It's evident Japan's leadership is set on shaking things up, but what that means for Japan's stock markets remains unclear.
Markets generally don't react well to upheaval or surprises—and with Japan's new leadership at the helm, anything's possible.
Caution should prevail when it comes to investing in Japanese equities—but that doesn't mean Japan's potential woes will hold back global stocks.
Since the Democratic Party of Japan (DPJ) assumed power August 30th—unseating the long-ruling Liberal Democratic Party—Japan (the world's second largest economy) has been on a bit of a rollercoaster. In recent weeks, Prime Minister Hatoyama and the DPJ's campaign promises for change are ringing true—and that's not necessarily a good thing for the country's stock market.
This week, Japan's Cabinet Office revised last quarter's GDP number to 1.3% annual growth—down from the 4.8% figure announced mid-November. The largest adjustment came in business investment—initially announced as +1.6% for the quarter, the new figure showed a 2.8% decline. Additionally, the government indicated plans to alter future GDP components and calculation methods, ostensibly to prevent such a drastic revision in the future. While market impact of such action is likely limited, arbitrarily modifying standardized economic growth measures doesn't engender much confidence in Japanese economic statistics going forward.

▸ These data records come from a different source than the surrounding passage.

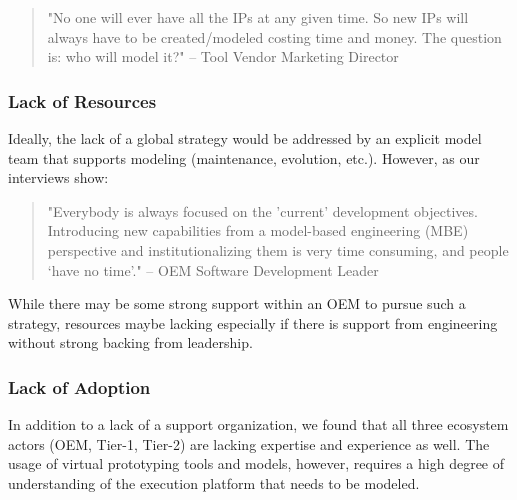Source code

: \begin{quote}
"No one will ever have all the IPs at any given time. So new IPs will always have to be created/modeled costing time and money. The question is: who will model it?"
-- Tool Vendor Marketing Director
\end{quote}

\subsubsection*{Lack of Resources}
Ideally, the lack of a global strategy would be addressed by an explicit model team that supports modeling (maintenance, evolution, etc.). However, as our interviews show:

\begin{quote}
"Everybody is always focused on the 'current' development objectives. Introducing new capabilities from a model-based engineering (MBE) perspective and institutionalizing them is very time consuming, and people ‘have no time’." 
-- OEM Software Development Leader
\end{quote}

While there may be some strong support within an OEM to pursue such a strategy, resources maybe lacking especially if there is support from engineering without strong backing from leadership.

\subsubsection*{Lack of Adoption}
In addition to a lack of a support organization,
we found that all three ecosystem actors (OEM, Tier-1, Tier-2) are lacking expertise and experience as well.
The usage of virtual prototyping tools and models, however, requires a high degree of understanding of the execution platform that needs to be modeled.

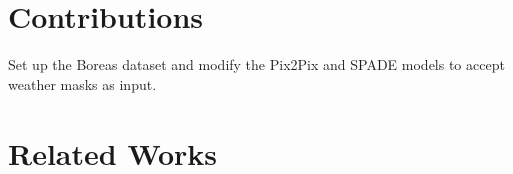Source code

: \section{Contributions}
Set up the Boreas dataset and modify the Pix2Pix and SPADE models to accept weather masks as input.
\section{Related Works}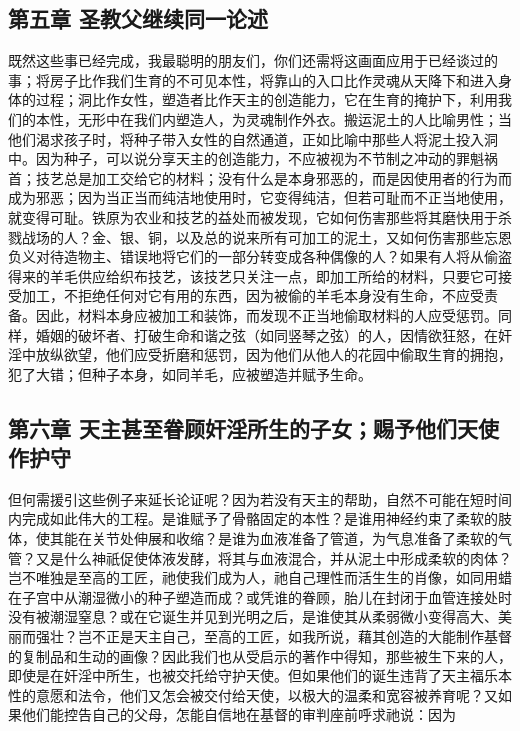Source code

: \subsection{第五章 圣教父继续同一论述}

既然这些事已经完成，我最聪明的朋友们，你们还需将这画面应用于已经谈过的事；将房子比作我们生育的不可见本性，将靠山的入口比作灵魂从天降下和进入身体的过程；洞比作女性，塑造者比作天主的创造能力，它在生育的掩护下，利用我们的本性，无形中在我们内塑造人，为灵魂制作外衣。搬运泥土的人比喻男性；当他们渴求孩子时，将种子带入女性的自然通道，正如比喻中那些人将泥土投入洞中。因为种子，可以说分享天主的创造能力，不应被视为不节制之冲动的罪魁祸首；技艺总是加工交给它的材料；没有什么是本身邪恶的，而是因使用者的行为而成为邪恶；因为当正当而纯洁地使用时，它变得纯洁，但若可耻而不正当地使用，就变得可耻。铁原为农业和技艺的益处而被发现，它如何伤害那些将其磨快用于杀戮战场的人？金、银、铜，以及总的说来所有可加工的泥土，又如何伤害那些忘恩负义对待造物主、错误地将它们的一部分转变成各种偶像的人？如果有人将从偷盗得来的羊毛供应给织布技艺，该技艺只关注一点，即加工所给的材料，只要它可接受加工，不拒绝任何对它有用的东西，因为被偷的羊毛本身没有生命，不应受责备。因此，材料本身应被加工和装饰，而发现不正当地偷取材料的人应受惩罚。同样，婚姻的破坏者、打破生命和谐之弦（如同竖琴之弦）的人，因情欲狂怒，在奸淫中放纵欲望，他们应受折磨和惩罚，因为他们从他人的花园中偷取生育的拥抱，犯了大错；但种子本身，如同羊毛，应被塑造并赋予生命。\par


\subsection{第六章 天主甚至眷顾奸淫所生的子女；赐予他们天使作护守}

但何需援引这些例子来延长论证呢？因为若没有天主的帮助，自然不可能在短时间内完成如此伟大的工程。是谁赋予了骨骼固定的本性？是谁用神经约束了柔软的肢体，使其能在关节处伸展和收缩？是谁为血液准备了管道，为气息准备了柔软的气管？又是什么神祇促使体液发酵，将其与血液混合，并从泥土中形成柔软的肉体？岂不唯独是至高的工匠，祂使我们成为人，祂自己理性而活生生的肖像，如同用蜡在子宫中从潮湿微小的种子塑造而成？或凭谁的眷顾，胎儿在封闭于血管连接处时没有被潮湿窒息？或在它诞生并见到光明之后，是谁使其从柔弱微小变得高大、美丽而强壮？岂不正是天主自己，至高的工匠，如我所说，藉其创造的大能制作基督的复制品和生动的画像？因此我们也从受启示的著作中得知，那些被生下来的人，即使是在奸淫中所生，也被交托给守护天使。但如果他们的诞生违背了天主福乐本性的意愿和法令，他们又怎会被交付给天使，以极大的温柔和宽容被养育呢？又如果他们能控告自己的父母，怎能自信地在基督的审判座前呼求祂说：因为\par

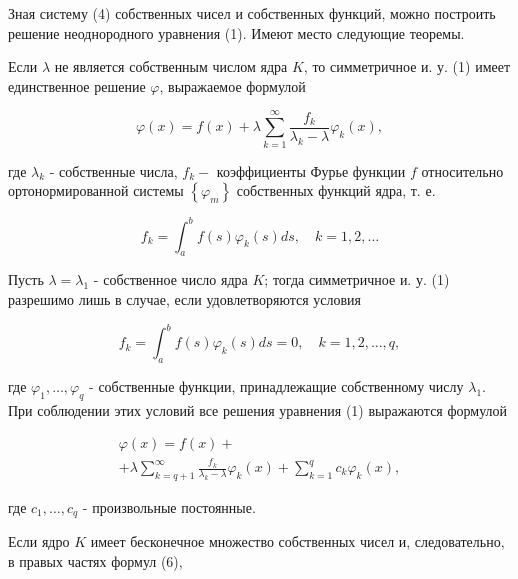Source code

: \documentclass[10pt]{article}
\begin{document}
Зная систему (4) собственных чисел и собственных функций, можно построить решение неоднородного уравнения (1). Имеют место следующие теоремы.



Если $\lambda$ не является собственным числом ядра $K$, то симметричное и. у. (1) имеет единственное решение $\varphi$, выражаемое формулой



\[

\varphi(x)=f(x)+\lambda \sum_{k=1}^{\infty} \frac{f_{k}}{\lambda_{k}-\lambda} \varphi_{k}(x),

\]



где $\lambda_{k}$ - собственные числа, $f_{k}-$ коэффициенты Фурье функции $f$ относительно ортонормированной системы $\left\{\varphi_{m}\right\}$ собственных функций ядра, т. е.



\[

f_{k}=\int_{a}^{b} f(s) \varphi_{k}(s) d s, \quad k=1,2, \ldots

\]



Пусть $\lambda=\lambda_{1}$ - собственное число ядра $K$; тогда симметричное и. у. (1) разрешимо лишь в случае, если удовлетворяются условия



\[

f_{k}=\int_{a}^{b} f(s) \varphi_{k}(s) d s=0, \quad k=1,2, \ldots, q,

\]



где $\varphi_{1}, \ldots, \varphi_{q}$ - собственные функции, принадлежащие собственному числу $\lambda_{1}$. При соблюдении этих условий все решения уравнения (1) выражаются формулой



\[

\begin{gathered}

\varphi(x)=f(x)+ \\

+\lambda \sum_{k=q+1}^{\infty} \frac{f_{k}}{\lambda_{k}-\lambda} \varphi_{k}(x)+\sum_{k=1}^{q} c_{k} \varphi_{k}(x),

\end{gathered}

\]



где $c_{1}, \ldots, c_{q}$ - произвольные постоянные.



Если ядро $K$ имеет бесконечное множество собственных чисел и, следовательно, в правых частях формул (6),
\end{document}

In another surprising development, government officials announced last week they are abandoning plans to privatize the nation's postal service, passing a law to block the previous prime minister's multi-year plan to deregulate Japan Post operations. This intervention indicates the DPJ is as committed as advertised to reversing some of its predecessors' pro-business initiatives.
On the policy front, even as other major central banks begin structuring exit plans from their monetary stimulus strategies, the Bank of Japan unveiled a new measure to lend even more (10 trillion yen in 3-month bonds at a 0.1% fixed rate). The Japanese government also introduced a new stimulus plan (the first of this administration) in the face of growing demands for increased public assistance. While the goal of encouraging economic recovery is worthy, the methods are a bit suspect. Japanese banks are already awash in liquidity. It's likely the government is more concerned about stifling the yen's recent rise to encourage exports—a fairly mercantilist maneuver. Will the additional stimulus funds spur employment as the Prime Minister hopes? Hard to say—stimulus dollars take notoriously long to disburse and even longer to take effect.
It's evident Japan's leadership is set on shaking things up, but (as we said in August just before the election) what that means for Japan's stock markets remains unclear. If the last month is any indication, volatility is in the cards: Japan's primary market-cap weighted equity index—the Nikkei 225—fell over 3% the last Friday of November, then rose over 7% during the first week of December, only to fall back 1.42% on Thursday.*
We know markets generally don't react well to upheaval or surprises—and with Japan's new leadership at the helm, anything's possible. Caution should prevail when it comes to investing in Japanese equities—but that doesn't mean Japan's potential woes will hold back global stocks. Global stocks proved during the entirety of the 1990s they can rise even as Japan struggles.